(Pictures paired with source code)
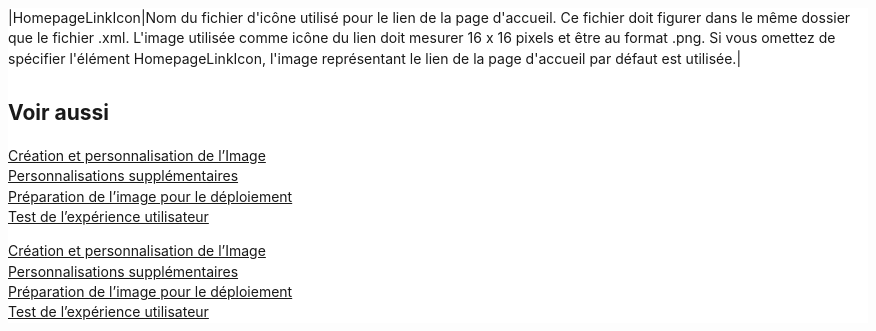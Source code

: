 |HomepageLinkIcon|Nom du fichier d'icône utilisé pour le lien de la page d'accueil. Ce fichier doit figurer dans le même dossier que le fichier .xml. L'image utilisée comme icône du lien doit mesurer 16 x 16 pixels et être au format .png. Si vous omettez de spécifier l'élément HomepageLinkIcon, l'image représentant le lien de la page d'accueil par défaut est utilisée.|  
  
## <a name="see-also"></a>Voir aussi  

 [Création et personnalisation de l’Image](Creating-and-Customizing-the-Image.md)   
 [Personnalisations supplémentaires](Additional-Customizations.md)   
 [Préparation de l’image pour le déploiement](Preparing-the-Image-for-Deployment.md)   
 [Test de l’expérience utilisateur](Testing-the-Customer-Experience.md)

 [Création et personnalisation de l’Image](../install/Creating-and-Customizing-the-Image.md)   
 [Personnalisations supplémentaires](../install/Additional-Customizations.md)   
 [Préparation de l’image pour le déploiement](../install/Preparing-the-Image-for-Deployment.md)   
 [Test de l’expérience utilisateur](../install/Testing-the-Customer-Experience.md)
==
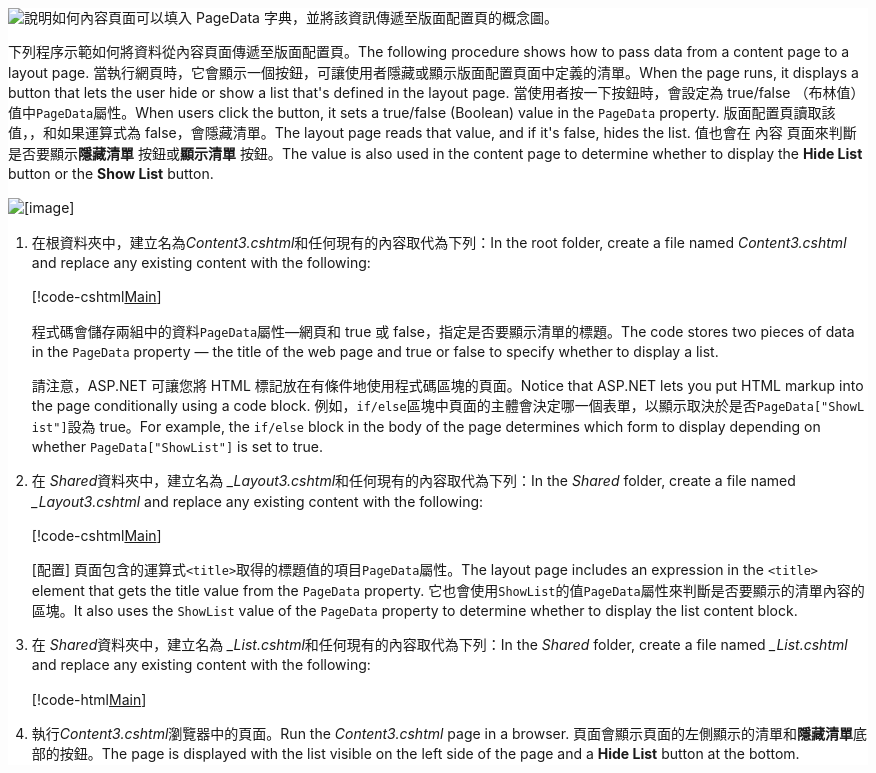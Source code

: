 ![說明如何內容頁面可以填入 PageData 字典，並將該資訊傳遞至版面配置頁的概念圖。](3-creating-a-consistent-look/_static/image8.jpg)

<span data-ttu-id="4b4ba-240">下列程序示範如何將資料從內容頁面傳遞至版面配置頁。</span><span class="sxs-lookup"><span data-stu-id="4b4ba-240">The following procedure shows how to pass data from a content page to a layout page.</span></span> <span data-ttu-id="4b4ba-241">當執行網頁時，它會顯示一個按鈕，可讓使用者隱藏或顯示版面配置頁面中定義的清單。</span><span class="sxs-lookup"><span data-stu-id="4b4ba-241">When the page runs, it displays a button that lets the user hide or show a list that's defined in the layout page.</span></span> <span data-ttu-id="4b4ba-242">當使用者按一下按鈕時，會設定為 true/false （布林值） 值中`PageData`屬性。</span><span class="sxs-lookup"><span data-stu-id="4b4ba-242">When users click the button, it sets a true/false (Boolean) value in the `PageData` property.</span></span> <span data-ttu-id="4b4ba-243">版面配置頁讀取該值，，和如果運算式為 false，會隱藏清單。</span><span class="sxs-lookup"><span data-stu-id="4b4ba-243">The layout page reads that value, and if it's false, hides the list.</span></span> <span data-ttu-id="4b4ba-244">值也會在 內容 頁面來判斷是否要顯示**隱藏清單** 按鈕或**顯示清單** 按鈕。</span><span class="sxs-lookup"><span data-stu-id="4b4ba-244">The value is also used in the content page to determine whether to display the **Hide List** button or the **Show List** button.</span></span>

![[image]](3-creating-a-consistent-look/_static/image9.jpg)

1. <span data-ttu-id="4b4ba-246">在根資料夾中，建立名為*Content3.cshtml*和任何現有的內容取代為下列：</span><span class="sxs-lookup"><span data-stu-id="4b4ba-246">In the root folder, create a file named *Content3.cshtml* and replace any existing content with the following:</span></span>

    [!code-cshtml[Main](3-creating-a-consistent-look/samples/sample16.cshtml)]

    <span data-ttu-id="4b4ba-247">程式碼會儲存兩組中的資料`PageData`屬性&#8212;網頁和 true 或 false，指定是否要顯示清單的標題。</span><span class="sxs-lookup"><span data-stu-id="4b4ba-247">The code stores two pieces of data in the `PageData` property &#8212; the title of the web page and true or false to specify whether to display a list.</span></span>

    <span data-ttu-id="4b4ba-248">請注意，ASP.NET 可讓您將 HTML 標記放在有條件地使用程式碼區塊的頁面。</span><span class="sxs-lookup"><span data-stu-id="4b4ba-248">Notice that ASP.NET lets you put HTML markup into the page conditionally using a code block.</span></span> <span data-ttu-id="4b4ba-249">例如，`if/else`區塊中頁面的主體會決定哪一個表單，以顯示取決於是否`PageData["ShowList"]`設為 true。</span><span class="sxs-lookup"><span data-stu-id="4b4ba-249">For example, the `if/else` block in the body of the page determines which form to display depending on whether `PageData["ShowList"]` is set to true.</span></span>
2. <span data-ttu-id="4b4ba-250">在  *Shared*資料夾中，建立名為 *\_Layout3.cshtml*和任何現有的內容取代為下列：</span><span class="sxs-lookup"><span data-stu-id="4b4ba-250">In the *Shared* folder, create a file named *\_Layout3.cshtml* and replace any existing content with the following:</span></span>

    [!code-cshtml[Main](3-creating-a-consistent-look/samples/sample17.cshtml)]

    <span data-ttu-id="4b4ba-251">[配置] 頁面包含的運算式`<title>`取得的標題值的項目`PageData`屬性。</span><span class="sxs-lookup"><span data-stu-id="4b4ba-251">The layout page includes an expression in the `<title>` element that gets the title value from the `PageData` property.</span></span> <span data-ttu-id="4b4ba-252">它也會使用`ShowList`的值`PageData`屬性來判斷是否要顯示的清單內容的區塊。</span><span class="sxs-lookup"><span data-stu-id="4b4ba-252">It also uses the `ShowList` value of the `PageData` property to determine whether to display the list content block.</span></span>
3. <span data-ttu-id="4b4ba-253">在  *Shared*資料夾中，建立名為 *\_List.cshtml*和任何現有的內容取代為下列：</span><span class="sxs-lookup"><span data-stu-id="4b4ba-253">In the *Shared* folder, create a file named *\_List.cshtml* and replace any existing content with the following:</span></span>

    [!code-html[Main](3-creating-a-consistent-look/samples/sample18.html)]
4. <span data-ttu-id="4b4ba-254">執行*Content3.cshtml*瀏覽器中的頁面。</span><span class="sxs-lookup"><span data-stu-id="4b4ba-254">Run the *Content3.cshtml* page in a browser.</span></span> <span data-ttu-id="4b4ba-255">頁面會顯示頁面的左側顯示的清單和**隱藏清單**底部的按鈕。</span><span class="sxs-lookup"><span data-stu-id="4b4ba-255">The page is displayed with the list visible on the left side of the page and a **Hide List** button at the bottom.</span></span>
...
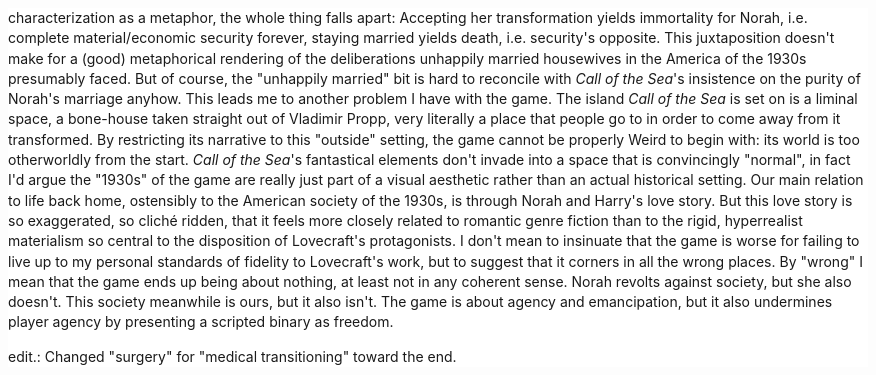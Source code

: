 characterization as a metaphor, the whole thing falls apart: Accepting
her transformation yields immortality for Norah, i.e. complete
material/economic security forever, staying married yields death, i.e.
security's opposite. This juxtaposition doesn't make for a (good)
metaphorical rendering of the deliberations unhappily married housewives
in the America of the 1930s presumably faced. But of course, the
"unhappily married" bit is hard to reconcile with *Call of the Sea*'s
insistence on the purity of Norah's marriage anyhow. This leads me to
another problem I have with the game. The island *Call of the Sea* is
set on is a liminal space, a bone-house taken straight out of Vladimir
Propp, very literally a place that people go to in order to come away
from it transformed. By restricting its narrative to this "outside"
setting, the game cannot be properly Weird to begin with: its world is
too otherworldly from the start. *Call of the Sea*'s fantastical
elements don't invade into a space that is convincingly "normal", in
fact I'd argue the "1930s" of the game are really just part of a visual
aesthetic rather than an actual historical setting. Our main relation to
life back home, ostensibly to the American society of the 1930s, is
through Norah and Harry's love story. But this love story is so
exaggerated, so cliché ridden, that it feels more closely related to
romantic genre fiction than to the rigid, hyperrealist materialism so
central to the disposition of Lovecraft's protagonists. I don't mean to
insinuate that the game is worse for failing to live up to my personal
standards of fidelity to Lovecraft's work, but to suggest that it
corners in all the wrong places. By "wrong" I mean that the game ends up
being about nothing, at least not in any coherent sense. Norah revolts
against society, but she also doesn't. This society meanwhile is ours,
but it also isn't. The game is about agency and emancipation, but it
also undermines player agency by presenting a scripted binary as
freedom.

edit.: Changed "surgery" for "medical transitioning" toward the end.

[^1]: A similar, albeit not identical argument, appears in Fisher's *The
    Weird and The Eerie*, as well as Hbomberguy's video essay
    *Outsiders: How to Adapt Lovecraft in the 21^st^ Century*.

DIRECTIONS FOR THIS TASK » Looking back over the data above, restate word for word the lines that begin at the line with "her transformation yields" and end at the line with "another problem I", inclusive.

EXPECTED OUTPUT »
her transformation yields immortality for Norah, i.e. complete
material/economic security forever, staying married yields death, i.e.
security's opposite. This juxtaposition doesn't make for a (good)
metaphorical rendering of the deliberations unhappily married housewives
in the America of the 1930s presumably faced. But of course, the
"unhappily married" bit is hard to reconcile with *Call of the Sea*'s
insistence on the purity of Norah's marriage anyhow. This leads me to
another problem I have with the game. The island *Call of the Sea* is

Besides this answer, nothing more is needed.